Gregory also argues that the circuit court erred in ordering him to maintain survivor-benefit-plan coverage. Gregory has yet to opt in to a survivor-benefit plan, but he can do so either while still on active duty or when he begins receiving reserve retirement payments at age 60. Shelly contends that the court’s decision was within its discretion and that the costs will, in any case, be borne by both parties in proportion with the division of the retirement payments.

Even if Shelly’s argument that the costs of the survivor benefit will be paid by both parties’ share of the retirement is correct, this ignores the inequality in the actual benefit of the survivor benefit. Any potential payout of the survivor benefit will accrue only to Shelly. Even if the costs are borne equally, the mandate that Gregory cofinance a unilateral benefit Ris an unequal division of property presumptively in need of justification under our divorce laws. See Ark. Code Ann. § 9-12-315 (Repl. 2015). We hold that the circuit court clearly erred in effecting an unequal division of property by ordering Gregory to maintain a survivor benefit plan without providing sufficient justification for why he must shoulder a share of the costs.

III. Conclusion

For the reasons set out above, we hold that the circuit court erred in treating Gregory’s nonvested active-duty retirement interest as divisible property and in ordering him to maintain a survivor-benefit plan out of his retirement income for Shelly’s sole benefit without providing sufficient justification for why Gregory must participate in the cost of the benefit. We reverse and remand for the circuit court to enter a decree consistent with this opinion.

Reversed and remanded; Court of Appeals opinion vacated.

Kemp, C.J., and Goodson and Wynne, JJ., concur in part and dissent in part.

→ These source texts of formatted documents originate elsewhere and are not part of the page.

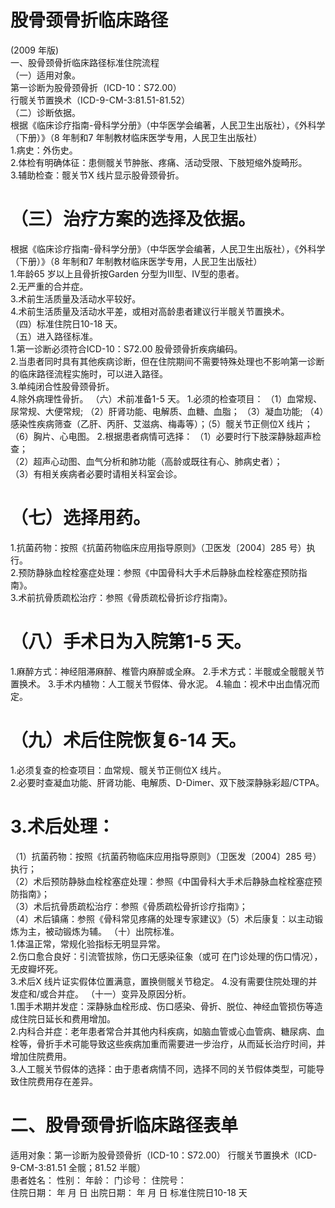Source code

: # 股骨颈骨折临床路径  
(2009 年版)  
一、股骨颈骨折临床路径标准住院流程  
（一）适用对象。  
第一诊断为股骨颈骨折（ICD-10：S72.00）  
行髋关节置换术（ICD-9-CM-3:81.51-81.52）  
（二）诊断依据。  
根据《临床诊疗指南-骨科学分册》（中华医学会编著，人民卫生出版社），《外科学（下册）》（8 年制和7 年制教材临床医学专用，人民卫生出版社）  
1.病史：外伤史。  
2.体检有明确体征：患侧髋关节肿胀、疼痛、活动受限、下肢短缩外旋畸形。  
3.辅助检查：髋关节X 线片显示股骨颈骨折。  
# （三）治疗方案的选择及依据。  
根据《临床诊疗指南-骨科学分册》（中华医学会编著，人民卫生出版社），《外科学（下册）》（8 年制和7 年制教材临床医学专用，人民卫生出版社）  
1.年龄65 岁以上且骨折按Garden 分型为Ⅲ型、Ⅳ型的患者。  
2.无严重的合并症。  
3.术前生活质量及活动水平较好。  
4.术前生活质量及活动水平差，或相对高龄患者建议行半髋关节置换术。  
（四）标准住院日10-18 天。  
（五）进入路径标准。  
1.第一诊断必须符合ICD-10：S72.00 股骨颈骨折疾病编码。  
2.当患者同时具有其他疾病诊断，但在住院期间不需要特殊处理也不影响第一诊断的临床路径流程实施时，可以进入路径。  
3.单纯闭合性股骨颈骨折。  
4.除外病理性骨折。 （六）术前准备1-5 天。 1.必须的检查项目： （1）血常规、尿常规、大便常规; （2）肝肾功能、电解质、血糖、血脂； （3）凝血功能; （4）感染性疾病筛查（乙肝、丙肝、艾滋病、梅毒等）；（5）髋关节正侧位X 线片； （6）胸片、心电图。 2.根据患者病情可选择： （1）必要时行下肢深静脉超声检查；  
（2）超声心动图、血气分析和肺功能（高龄或既往有心、肺病史者）；  
（3）有相关疾病者必要时请相关科室会诊。  
# （七）选择用药。  
1.抗菌药物：按照《抗菌药物临床应用指导原则》（卫医发〔2004〕285 号）执行。  
2.预防静脉血栓栓塞症处理：参照《中国骨科大手术后静脉血栓栓塞症预防指南》。  
3.术前抗骨质疏松治疗：参照《骨质疏松骨折诊疗指南》。  
# （八）手术日为入院第1-5 天。  
1.麻醉方式：神经阻滞麻醉、椎管内麻醉或全麻。 2.手术方式：半髋或全髋髋关节置换术。 3.手术内植物：人工髋关节假体、骨水泥。  4.输血：视术中出血情况而定。  
# （九）术后住院恢复6-14 天。  
1.必须复查的检查项目：血常规、髋关节正侧位X 线片。  
2.必要时查凝血功能、肝肾功能、电解质、D-Dimer、双下肢深静脉彩超/CTPA。  
# 3.术后处理：  
（1）抗菌药物：按照《抗菌药物临床应用指导原则》（卫医发〔2004〕285 号）执行；  
（2）术后预防静脉血栓栓塞症处理：参照《中国骨科大手术后静脉血栓栓塞症预防指南》；  
（3）术后抗骨质疏松治疗：参照《骨质疏松骨折诊疗指南》；  
（4）术后镇痛：参照《骨科常见疼痛的处理专家建议》（5）术后康复：以主动锻炼为主，被动锻炼为辅。 （十）出院标准。  
1.体温正常，常规化验指标无明显异常。  
2.伤口愈合良好：引流管拔除，伤口无感染征象（或可 在门诊处理的伤口情况），无皮瓣坏死。  
3.术后X 线片证实假体位置满意，置换侧髋关节稳定。 4.没有需要住院处理的并发症和/或合并症。 （十一）变异及原因分析。  
1.围手术期并发症：深静脉血栓形成、伤口感染、骨折、脱位、神经血管损伤等造成住院日延长和费用增加。  
2.内科合并症：老年患者常合并其他内科疾病，如脑血管或心血管病、糖尿病、血栓等，骨折手术可能导致这些疾病加重而需要进一步治疗，从而延长治疗时间，并增加住院费用。  
3.人工髋关节假体的选择：由于患者病情不同，选择不同的关节假体类型，可能导致住院费用存在差异。  
# 二、股骨颈骨折临床路径表单  
适用对象：第一诊断为股骨颈骨折（ICD-10：S72.00） 行髋关节置换术（ICD-9-CM-3:81.51 全髋；81.52 半髋）  
患者姓名：       性别：   年龄：    门诊号：       住院号：  
住院日期：   年 月 日     出院日期：    年 月 日   标准住院日10-18 天  
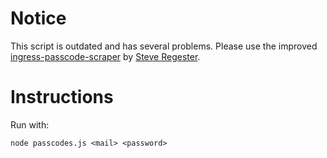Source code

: # Notice

This script is outdated and has several problems. Please use the improved [ingress-passcode-scraper](https://github.com/egeste/ingress-passcode-scraper) by [Steve Regester](https://github.com/egeste).

# Instructions

Run with:

    node passcodes.js <mail> <password>
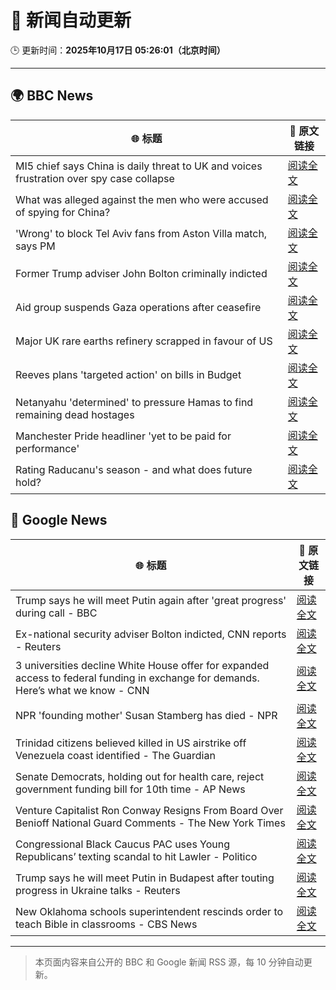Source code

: # 🧠 新闻自动更新

🕒 更新时间：**2025年10月17日 05:26:01（北京时间）**

---

## 🌍 BBC News

| 🌐 标题 | 🔗 原文链接 |
|--------|-------------|
| MI5 chief says China is daily threat to UK and voices frustration over spy case collapse | [阅读全文](https://www.bbc.com/news/articles/c0ex172rxwzo?at_medium=RSS&at_campaign=rss) |
| What was alleged against the men who were accused of spying for China? | [阅读全文](https://www.bbc.com/news/articles/cpd2vxzpgl7o?at_medium=RSS&at_campaign=rss) |
| 'Wrong' to block Tel Aviv fans from Aston Villa match, says PM | [阅读全文](https://www.bbc.com/news/articles/c205gnz5p8xo?at_medium=RSS&at_campaign=rss) |
| Former Trump adviser John Bolton criminally indicted | [阅读全文](https://www.bbc.com/news/articles/cgql2qzkz5zo?at_medium=RSS&at_campaign=rss) |
| Aid group suspends Gaza operations after ceasefire | [阅读全文](https://www.bbc.com/news/articles/cgjd783ywn3o?at_medium=RSS&at_campaign=rss) |
| Major UK rare earths refinery scrapped in favour of US | [阅读全文](https://www.bbc.com/news/articles/czxnv7y03nno?at_medium=RSS&at_campaign=rss) |
| Reeves plans 'targeted action' on bills in Budget | [阅读全文](https://www.bbc.com/news/articles/c8eykkgdze5o?at_medium=RSS&at_campaign=rss) |
| Netanyahu 'determined' to pressure Hamas to find remaining dead hostages | [阅读全文](https://www.bbc.com/news/articles/c4gkm0243wzo?at_medium=RSS&at_campaign=rss) |
| Manchester Pride headliner 'yet to be paid for performance' | [阅读全文](https://www.bbc.com/news/articles/cpq1ddje202o?at_medium=RSS&at_campaign=rss) |
| Rating Raducanu's season - and what does future hold? | [阅读全文](https://www.bbc.com/sport/tennis/articles/cp975ld0x58o?at_medium=RSS&at_campaign=rss) |

## 📰 Google News

| 🌐 标题 | 🔗 原文链接 |
|--------|-------------|
| Trump says he will meet Putin again after 'great progress' during call - BBC | [阅读全文](https://news.google.com/rss/articles/CBMiWkFVX3lxTE9Fal8wR2g3bE8xR1BJaGExUlp0SE9TN0ZhdVRuNkdBak53akJTM1JFX1kybTVWaHJRY0lDa1pycm9pTm04cHJ4VTMxOWtrUVQ4aVg3VW9UekJnUQ?oc=5) |
| Ex-national security adviser Bolton indicted, CNN reports - Reuters | [阅读全文](https://news.google.com/rss/articles/CBMizgFBVV95cUxNT3Fid25wYkNmQUE5SklBUkRUMnBMbk9uQ2VTRUpUZFdETm85cVZfWHJZc0V2dkJlS3M2NFBMbFlNZ3A0cWVHWDdSSkc2cnBMYjhuQWlXTEZCbmJWUHV1Rm1ZSWdGbVd4cmJ1UXRoZDZ1LWl1eDgtNjItODJVQklsTUtJWVNETWJJNG5kUjY2QnBWa1Q5U0l5TndxbG9FMXVCa1VQdzBjQTJlTXY4S2J1ZlRmTHlQNUR6ckNUbjQ0U0lLOTRERVJZV0Y1OUlEQQ?oc=5) |
| 3 universities decline White House offer for expanded access to federal funding in exchange for demands. Here’s what we know - CNN | [阅读全文](https://news.google.com/rss/articles/CBMid0FVX3lxTFA5V1VRSkl2U3V6dHFSMUpPOUwyWGt0NHBTR3hweWlyVXZtTFZlejl3MWxDTU9ZNkJ3OUpjdXprN0ZaRzRrMU43UGlPYnJpSlVQem5SN3MxVW1KQ1U1aV9JR1RIMXNtS0ZLYUdmS1NPVTEtR29JbDJn?oc=5) |
| NPR 'founding mother' Susan Stamberg has died - NPR | [阅读全文](https://news.google.com/rss/articles/CBMic0FVX3lxTFBOME1HWUFUMmFKQnc4dnBtYTcyZTE4cVh2OER2UXE3YjVqcmUyd1lpUC1Wck4zcHlZRlEyMVZOb3lxUWw4ZVRlcUk1RFBBOUJJMS1XN3hCSXRzNDhUdm1nN1ltTzFkblNmT1lCMjF4Y1QxZUk?oc=5) |
| Trinidad citizens believed killed in US airstrike off Venezuela coast identified - The Guardian | [阅读全文](https://news.google.com/rss/articles/CBMingFBVV95cUxQLU5Lb3pBa3lOY19HNUZVN3JWOFV0UEZlSDQ5WnFfN0h2Q1FXS2VTUHpjOGM1cjF2dkFBWmhDaXNULTlRaTVwWXdUaUxuMV9ROGZ1Ykd1NGhONGJ0dnlEM3c2Nk1YWjR4N2ZQbnpnSHk5azdzV3BVRGdZWXFWTEp4SG16UmROb1lLMThNbjk1QUdRVTVXNW02VzJYTmlIZw?oc=5) |
| Senate Democrats, holding out for health care, reject government funding bill for 10th time - AP News | [阅读全文](https://news.google.com/rss/articles/CBMipwFBVV95cUxQZlAwM0NMZFdmSlJTeWQwVkJKb0FzMzF5X1c3TGpRSVp5MGZXTTgyVVRDSHBqX3pkMzNRRGZuckJENGNIX3NMYm85M1lOMFNrVGx3b2k4d3ozbnpRdEtnT3JXbmJ4ZXlaaGFFVkt6UkFuY1phRW5mbjV6Rml4TXc5OHA3RUVOV2FtcGFOWVhKdzJmMmFydVE4YzE2S081RWpmc1FnbVRWWQ?oc=5) |
| Venture Capitalist Ron Conway Resigns From Board Over Benioff National Guard Comments - The New York Times | [阅读全文](https://news.google.com/rss/articles/CBMihgFBVV95cUxNY3pPR2dKQjExMTBjWnJhUl84Nm1jX3FwSTVWR2lxNE1qRWNiR2VzOGwyOFREVDVKTXJFSVFCR1RReTRSUHlKWHJDaG1MeW83Tnl3X01COHB2X2EyWldsNW1hdDRvNEVWNlU5ZnlNbHc4XzlDUDlmRmVkWXdFU081S1FZdmx4Zw?oc=5) |
| Congressional Black Caucus PAC uses Young Republicans’ texting scandal to hit Lawler - Politico | [阅读全文](https://news.google.com/rss/articles/CBMioAFBVV95cUxOcFVaMHZzUHBWdnhHeFdtdDdlZElnNFIxY2kyc0ZjSW9sTEh6TVFvT2FfWHlrcDU1MklyRVA1M180SmEyUlFibzVvM1Jnc3FmRGp3RkZkUTFwX2VKVXRqRmhrSTRZSndKbnlsRXdhQWpXbi01T0gxZGtpa1hvWmo3TWJ0QmloSEs1RjBoYWladFlLckx3MzVNcEE4UUE5RGZQ?oc=5) |
| Trump says he will meet Putin in Budapest after touting progress in Ukraine talks - Reuters | [阅读全文](https://news.google.com/rss/articles/CBMitwFBVV95cUxPR21JREw4ZHNrQW5EdzNxTUR3TVNCYmZHQlJYMHJ3RUdhMUJYZHRkQjJJNmk0RlRLNlVoZXpka1Z0czBoVGUxRU5CVlNUaU9jVENXdlZzQ3p1Wi16Q1FCYlRTVk5zbjk0WkFPNUNfVHFVNGhLUEljSzRlajVZbXV4aFFiMFVKTnRybmY4TGpVSmlIUkpPWjdhYlNGbTBhTGhHYWUzemlydUtWWlRPbTdOS05MTjByVms?oc=5) |
| New Oklahoma schools superintendent rescinds order to teach Bible in classrooms - CBS News | [阅读全文](https://news.google.com/rss/articles/CBMimAFBVV95cUxNbi1qNHA1dmxuaWM2Zm9BanFyRkFBMXh4aXNvYzdzQU5mSjlYbEg2aTVxRElIVTEwbnktMldyVUlzYU1MaGRPSGtMLWVkOUd3ZU1TMzhmaGtKdzJPVWdwYlJTS1JzRHBsQzlYNmRKcTZxN2FDNFRZQ0NCcW5vVnR0WDl6YklnRlR4VVJfcDdtTk9YaFJPUGhHbtIBngFBVV95cUxPbzZST0NRcjJCVE9zYjFpQmgtZC1kSUNHczBLcXROT2dWNlFJUVhvNi03bmxzeF9PZGp6Q1ZqbUVtUW91anJpY01oRTB4Sm4wTGNhMlNhcnVTUUhkbWw1Q09RazhwMXktZ25OY3BJRVRlUXBwQkpLUUtVS0NPaEJnTGFydDZYNFpNeTRkT1IwVHJwMnFEd21fRzdLVDZWdw?oc=5) |

---
> 本页面内容来自公开的 BBC 和 Google 新闻 RSS 源，每 10 分钟自动更新。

. The dissent argues that Gregory’s interest in reserve retirement cannot be vested in some distinct way from his potential for active-duty or regular retirement because he "will not receive any portion of his supposedly ‘vested’ reserve retirement benefits” if he ultimately continues his military service until active-duty retirement vests. As Gregory argued, however, the circuit court is empowered to award the monetary equivalent of a marital portion of the vested reserve retirement as of the date of the divorce even if Gregory ultimately receives active-duty retirement.